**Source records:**
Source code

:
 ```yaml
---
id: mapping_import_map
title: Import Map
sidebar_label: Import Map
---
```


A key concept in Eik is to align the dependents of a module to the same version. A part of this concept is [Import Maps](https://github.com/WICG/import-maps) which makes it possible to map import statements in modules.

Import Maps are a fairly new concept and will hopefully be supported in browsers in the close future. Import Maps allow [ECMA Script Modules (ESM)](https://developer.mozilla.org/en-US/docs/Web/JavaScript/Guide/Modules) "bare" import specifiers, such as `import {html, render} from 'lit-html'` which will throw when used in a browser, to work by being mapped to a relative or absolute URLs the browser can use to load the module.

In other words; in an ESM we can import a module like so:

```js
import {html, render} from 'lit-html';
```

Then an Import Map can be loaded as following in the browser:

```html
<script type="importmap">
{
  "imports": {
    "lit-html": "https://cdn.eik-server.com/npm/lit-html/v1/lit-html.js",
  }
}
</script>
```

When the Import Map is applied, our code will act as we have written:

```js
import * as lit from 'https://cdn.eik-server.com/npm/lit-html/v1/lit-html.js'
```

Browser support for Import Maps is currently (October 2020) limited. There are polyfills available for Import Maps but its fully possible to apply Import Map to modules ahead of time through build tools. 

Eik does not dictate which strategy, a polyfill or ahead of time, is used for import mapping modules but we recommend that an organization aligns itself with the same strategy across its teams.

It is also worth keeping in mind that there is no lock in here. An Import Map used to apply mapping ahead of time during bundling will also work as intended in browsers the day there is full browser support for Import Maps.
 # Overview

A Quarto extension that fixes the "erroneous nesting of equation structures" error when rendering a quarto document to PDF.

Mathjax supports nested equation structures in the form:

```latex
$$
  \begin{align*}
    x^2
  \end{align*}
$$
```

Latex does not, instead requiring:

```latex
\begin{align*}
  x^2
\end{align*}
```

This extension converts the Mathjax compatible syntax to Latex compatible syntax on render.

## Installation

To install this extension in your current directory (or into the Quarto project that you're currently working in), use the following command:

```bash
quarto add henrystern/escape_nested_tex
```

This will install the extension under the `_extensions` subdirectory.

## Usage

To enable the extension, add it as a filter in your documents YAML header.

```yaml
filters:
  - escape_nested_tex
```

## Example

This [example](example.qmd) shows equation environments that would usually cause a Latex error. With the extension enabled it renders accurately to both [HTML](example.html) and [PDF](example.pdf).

**ACTIVITY:** Please report every line in the entries above that holds the string "apply".

**RESPONSE:**
Browser support for Import Maps is currently (October 2020) limited. There are polyfills available for Import Maps but its fully possible to apply Import Map to modules ahead of time through build tools. 
It is also worth keeping in mind that there is no lock in here. An Import Map used to apply mapping ahead of time during bundling will also work as intended in browsers the day there is full browser support for Import Maps.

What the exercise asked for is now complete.